▸ EXERCISE DESCRIPTION: Of all the lines below, output only those starting at the one with "follow the links below:**" and ending at the one with "Companion - Mac", both ends included, exactly as written.

━━━━━ DATA TO EXAMINE

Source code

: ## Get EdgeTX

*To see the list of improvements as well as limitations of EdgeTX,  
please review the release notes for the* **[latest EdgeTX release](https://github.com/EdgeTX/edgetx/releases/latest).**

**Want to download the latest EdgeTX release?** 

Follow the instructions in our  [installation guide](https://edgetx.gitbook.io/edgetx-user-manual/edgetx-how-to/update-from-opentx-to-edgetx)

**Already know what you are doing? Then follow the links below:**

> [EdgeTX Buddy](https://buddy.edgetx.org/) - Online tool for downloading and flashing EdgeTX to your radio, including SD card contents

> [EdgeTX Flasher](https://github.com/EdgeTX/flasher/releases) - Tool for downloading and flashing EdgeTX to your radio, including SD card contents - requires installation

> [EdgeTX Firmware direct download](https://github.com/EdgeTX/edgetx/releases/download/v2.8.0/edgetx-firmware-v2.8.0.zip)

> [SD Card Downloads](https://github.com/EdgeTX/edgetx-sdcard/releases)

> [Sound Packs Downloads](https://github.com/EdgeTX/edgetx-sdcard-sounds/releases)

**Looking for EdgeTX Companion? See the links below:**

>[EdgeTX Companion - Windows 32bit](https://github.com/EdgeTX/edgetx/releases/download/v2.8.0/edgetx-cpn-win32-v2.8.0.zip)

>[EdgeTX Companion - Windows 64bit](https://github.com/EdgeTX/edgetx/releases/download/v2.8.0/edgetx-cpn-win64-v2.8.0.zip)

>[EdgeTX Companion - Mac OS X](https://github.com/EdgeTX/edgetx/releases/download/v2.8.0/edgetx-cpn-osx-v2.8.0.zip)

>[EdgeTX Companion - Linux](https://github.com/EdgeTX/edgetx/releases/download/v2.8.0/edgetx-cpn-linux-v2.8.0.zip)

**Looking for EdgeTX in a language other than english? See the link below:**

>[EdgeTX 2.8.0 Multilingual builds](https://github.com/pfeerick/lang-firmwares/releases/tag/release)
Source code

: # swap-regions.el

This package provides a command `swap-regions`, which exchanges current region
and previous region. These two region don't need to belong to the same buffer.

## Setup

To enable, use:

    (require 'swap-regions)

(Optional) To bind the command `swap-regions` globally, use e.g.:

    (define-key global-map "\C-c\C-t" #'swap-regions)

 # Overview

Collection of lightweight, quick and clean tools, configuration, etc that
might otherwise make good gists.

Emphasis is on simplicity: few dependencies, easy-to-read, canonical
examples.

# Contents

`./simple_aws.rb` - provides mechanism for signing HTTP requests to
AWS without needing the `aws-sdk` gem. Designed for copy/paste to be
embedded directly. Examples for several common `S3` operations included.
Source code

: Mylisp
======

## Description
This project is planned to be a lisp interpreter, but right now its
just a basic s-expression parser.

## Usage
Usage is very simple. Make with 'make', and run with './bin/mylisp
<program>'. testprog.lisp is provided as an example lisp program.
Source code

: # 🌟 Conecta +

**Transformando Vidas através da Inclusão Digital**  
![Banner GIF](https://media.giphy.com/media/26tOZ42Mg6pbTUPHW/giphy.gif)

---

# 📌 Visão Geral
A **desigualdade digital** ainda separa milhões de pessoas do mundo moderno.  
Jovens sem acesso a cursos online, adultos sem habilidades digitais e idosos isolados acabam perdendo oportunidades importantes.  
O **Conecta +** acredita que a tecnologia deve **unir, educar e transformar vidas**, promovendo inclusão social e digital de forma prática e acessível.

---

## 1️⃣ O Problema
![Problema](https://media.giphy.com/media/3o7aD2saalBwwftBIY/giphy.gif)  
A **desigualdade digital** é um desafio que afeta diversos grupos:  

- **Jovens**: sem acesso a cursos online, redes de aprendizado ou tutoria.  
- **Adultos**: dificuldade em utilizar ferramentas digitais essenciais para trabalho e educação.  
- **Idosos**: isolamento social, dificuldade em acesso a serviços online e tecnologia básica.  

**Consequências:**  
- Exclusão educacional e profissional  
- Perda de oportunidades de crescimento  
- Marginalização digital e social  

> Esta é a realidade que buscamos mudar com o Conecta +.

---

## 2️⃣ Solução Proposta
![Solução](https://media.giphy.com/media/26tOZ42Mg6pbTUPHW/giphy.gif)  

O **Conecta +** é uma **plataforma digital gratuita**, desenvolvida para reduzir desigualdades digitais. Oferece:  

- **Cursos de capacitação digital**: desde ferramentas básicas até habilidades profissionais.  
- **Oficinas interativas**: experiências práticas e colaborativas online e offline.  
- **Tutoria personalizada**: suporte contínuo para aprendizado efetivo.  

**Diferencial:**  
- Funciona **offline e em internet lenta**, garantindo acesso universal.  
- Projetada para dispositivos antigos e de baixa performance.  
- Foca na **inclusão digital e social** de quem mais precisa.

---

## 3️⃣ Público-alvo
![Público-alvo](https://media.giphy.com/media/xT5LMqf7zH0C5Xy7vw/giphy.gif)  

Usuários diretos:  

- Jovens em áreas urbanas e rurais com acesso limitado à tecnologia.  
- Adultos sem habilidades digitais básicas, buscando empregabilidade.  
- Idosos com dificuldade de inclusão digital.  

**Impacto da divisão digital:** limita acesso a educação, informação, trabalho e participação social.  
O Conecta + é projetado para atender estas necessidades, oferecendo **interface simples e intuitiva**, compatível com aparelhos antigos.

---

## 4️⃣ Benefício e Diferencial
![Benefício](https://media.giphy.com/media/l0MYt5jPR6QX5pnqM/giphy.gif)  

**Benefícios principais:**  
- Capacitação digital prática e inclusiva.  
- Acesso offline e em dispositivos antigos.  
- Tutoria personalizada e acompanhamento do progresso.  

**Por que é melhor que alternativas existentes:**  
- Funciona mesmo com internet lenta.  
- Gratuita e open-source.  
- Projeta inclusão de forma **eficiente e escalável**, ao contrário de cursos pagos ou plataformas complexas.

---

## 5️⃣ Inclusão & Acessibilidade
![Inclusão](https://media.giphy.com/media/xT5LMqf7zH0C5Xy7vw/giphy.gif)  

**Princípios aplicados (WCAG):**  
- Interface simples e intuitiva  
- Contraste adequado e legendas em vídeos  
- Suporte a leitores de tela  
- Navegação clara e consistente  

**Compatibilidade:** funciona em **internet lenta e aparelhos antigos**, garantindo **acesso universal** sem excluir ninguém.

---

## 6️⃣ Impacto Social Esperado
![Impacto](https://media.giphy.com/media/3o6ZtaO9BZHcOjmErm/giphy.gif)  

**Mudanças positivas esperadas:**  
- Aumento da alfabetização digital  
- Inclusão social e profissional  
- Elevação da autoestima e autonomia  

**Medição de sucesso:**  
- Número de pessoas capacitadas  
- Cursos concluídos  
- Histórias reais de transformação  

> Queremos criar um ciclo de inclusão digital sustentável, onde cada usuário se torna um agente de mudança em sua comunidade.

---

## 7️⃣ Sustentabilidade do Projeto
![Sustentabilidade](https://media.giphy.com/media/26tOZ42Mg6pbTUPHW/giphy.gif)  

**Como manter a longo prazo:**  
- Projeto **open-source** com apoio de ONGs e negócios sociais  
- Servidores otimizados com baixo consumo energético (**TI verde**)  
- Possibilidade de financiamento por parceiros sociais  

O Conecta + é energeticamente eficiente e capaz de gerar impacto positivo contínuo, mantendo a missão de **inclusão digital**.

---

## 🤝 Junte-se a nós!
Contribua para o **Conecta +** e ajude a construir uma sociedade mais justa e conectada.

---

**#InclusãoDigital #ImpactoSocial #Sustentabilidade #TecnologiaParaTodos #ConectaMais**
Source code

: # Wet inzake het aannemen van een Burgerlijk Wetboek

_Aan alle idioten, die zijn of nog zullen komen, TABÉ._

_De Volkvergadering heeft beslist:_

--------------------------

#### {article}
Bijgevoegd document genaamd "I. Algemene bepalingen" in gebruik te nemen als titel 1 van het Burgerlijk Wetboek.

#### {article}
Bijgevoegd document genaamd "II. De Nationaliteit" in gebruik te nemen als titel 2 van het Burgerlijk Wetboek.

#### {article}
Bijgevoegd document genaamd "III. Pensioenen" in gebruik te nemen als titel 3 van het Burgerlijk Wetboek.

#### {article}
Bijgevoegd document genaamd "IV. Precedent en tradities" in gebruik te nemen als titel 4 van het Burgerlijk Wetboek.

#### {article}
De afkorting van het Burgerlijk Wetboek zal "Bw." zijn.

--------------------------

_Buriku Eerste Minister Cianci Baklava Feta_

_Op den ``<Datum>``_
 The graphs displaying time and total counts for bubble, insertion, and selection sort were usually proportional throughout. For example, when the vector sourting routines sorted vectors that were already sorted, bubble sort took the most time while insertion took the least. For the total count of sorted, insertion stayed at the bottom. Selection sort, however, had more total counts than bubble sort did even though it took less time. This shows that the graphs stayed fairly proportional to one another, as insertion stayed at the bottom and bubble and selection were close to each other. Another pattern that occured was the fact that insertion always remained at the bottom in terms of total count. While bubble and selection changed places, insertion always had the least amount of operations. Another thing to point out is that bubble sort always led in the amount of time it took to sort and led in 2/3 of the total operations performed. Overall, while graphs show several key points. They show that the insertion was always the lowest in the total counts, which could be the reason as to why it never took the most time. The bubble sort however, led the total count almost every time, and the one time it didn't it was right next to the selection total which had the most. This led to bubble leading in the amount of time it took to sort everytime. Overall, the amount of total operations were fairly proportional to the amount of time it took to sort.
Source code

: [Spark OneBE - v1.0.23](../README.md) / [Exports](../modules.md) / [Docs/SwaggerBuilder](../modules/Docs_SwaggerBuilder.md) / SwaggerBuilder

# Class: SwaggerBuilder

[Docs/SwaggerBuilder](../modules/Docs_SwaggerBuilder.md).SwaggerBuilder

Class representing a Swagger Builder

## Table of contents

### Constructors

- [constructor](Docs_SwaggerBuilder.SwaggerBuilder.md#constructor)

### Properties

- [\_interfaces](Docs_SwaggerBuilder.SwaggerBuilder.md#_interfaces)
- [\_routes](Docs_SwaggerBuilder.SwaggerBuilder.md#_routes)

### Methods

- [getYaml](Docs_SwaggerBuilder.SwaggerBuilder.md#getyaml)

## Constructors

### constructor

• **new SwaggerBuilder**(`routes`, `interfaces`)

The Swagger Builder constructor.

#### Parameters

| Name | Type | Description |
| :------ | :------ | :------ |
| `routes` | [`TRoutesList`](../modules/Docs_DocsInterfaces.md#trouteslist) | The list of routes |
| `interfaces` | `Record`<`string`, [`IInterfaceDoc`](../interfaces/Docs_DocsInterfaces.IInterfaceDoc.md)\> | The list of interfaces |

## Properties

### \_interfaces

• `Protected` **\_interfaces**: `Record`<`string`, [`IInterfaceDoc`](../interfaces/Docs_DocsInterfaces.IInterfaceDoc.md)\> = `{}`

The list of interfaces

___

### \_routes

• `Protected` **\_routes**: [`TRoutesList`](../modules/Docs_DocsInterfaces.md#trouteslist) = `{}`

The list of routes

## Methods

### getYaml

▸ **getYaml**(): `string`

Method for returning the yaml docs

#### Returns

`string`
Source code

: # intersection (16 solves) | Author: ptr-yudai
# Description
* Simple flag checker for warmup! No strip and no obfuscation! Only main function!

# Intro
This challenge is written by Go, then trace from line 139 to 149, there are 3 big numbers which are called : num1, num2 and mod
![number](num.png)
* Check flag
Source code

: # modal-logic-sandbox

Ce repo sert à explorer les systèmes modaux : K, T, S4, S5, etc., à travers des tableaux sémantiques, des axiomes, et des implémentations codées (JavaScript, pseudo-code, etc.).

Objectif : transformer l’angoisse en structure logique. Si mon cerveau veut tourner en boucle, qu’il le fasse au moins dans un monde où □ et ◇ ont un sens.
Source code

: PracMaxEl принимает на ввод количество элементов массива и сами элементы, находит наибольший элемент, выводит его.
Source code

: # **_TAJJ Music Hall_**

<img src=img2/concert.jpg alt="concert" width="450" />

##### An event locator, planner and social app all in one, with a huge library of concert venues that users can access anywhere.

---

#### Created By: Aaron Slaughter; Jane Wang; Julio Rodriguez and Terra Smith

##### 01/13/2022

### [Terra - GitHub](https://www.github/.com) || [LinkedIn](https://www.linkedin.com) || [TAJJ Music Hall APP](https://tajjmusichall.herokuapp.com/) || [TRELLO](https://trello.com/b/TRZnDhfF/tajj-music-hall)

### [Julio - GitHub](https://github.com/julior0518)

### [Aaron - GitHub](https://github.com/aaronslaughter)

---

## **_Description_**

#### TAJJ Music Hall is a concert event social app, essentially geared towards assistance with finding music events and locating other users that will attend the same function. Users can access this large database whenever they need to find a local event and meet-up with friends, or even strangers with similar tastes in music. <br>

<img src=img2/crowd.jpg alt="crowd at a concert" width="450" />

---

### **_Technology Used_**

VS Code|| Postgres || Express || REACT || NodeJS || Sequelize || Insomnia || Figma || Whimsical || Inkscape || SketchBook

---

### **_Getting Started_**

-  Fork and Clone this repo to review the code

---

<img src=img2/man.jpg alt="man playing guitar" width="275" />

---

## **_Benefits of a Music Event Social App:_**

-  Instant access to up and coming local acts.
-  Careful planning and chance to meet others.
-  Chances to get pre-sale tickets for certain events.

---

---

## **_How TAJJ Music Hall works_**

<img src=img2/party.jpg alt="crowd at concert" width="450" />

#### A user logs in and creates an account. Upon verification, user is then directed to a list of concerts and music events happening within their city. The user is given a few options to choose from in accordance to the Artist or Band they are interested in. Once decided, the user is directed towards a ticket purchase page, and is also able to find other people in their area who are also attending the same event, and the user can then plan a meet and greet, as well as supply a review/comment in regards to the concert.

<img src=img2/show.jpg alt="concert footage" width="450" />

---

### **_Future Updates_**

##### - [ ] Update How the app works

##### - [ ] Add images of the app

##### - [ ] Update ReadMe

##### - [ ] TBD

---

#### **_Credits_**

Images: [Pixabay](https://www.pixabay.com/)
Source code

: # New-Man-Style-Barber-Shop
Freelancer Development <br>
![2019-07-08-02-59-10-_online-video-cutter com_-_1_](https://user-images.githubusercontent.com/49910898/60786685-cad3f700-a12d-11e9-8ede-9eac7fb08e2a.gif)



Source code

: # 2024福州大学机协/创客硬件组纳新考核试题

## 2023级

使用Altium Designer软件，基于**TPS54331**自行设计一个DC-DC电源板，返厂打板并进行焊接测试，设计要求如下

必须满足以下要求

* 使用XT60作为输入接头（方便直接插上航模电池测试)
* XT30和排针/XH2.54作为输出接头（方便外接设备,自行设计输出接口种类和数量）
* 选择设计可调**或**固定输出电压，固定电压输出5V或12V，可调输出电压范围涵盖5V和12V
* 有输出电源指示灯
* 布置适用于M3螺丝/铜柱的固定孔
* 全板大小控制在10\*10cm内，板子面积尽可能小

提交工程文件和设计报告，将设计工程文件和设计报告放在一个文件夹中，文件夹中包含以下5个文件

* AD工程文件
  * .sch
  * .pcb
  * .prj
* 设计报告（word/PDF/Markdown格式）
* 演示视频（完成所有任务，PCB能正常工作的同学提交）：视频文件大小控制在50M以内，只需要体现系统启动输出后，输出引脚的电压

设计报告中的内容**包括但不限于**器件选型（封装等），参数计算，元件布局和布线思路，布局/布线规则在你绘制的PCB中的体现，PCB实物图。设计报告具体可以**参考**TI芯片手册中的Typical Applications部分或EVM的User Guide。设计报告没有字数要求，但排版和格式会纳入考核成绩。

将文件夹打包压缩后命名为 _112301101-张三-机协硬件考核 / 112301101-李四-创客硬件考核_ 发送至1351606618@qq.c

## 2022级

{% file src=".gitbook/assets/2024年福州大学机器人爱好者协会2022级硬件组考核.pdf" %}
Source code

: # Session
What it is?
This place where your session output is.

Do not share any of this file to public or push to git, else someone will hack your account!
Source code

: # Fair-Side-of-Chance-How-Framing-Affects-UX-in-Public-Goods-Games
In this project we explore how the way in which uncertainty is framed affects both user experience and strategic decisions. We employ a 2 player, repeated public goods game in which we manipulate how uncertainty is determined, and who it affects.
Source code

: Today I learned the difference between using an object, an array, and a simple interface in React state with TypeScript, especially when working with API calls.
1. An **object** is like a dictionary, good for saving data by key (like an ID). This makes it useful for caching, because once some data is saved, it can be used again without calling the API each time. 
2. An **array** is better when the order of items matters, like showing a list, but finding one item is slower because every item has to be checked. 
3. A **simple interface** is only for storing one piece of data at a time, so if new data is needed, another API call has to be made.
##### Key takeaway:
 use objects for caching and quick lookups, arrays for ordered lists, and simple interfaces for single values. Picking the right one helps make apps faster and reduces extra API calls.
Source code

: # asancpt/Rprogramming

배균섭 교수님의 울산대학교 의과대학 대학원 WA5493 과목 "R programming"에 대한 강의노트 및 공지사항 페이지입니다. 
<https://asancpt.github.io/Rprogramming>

━━━━━━━━━━

▸ ANSWER TO THE PROBLEM:
**Already know what you are doing? Then follow the links below:**

> [EdgeTX Buddy](https://buddy.edgetx.org/) - Online tool for downloading and flashing EdgeTX to your radio, including SD card contents

> [EdgeTX Flasher](https://github.com/EdgeTX/flasher/releases) - Tool for downloading and flashing EdgeTX to your radio, including SD card contents - requires installation

> [EdgeTX Firmware direct download](https://github.com/EdgeTX/edgetx/releases/download/v2.8.0/edgetx-firmware-v2.8.0.zip)

> [SD Card Downloads](https://github.com/EdgeTX/edgetx-sdcard/releases)

> [Sound Packs Downloads](https://github.com/EdgeTX/edgetx-sdcard-sounds/releases)

**Looking for EdgeTX Companion? See the links below:**

>[EdgeTX Companion - Windows 32bit](https://github.com/EdgeTX/edgetx/releases/download/v2.8.0/edgetx-cpn-win32-v2.8.0.zip)

>[EdgeTX Companion - Windows 64bit](https://github.com/EdgeTX/edgetx/releases/download/v2.8.0/edgetx-cpn-win64-v2.8.0.zip)

>[EdgeTX Companion - Mac OS X](https://github.com/EdgeTX/edgetx/releases/download/v2.8.0/edgetx-cpn-osx-v2.8.0.zip)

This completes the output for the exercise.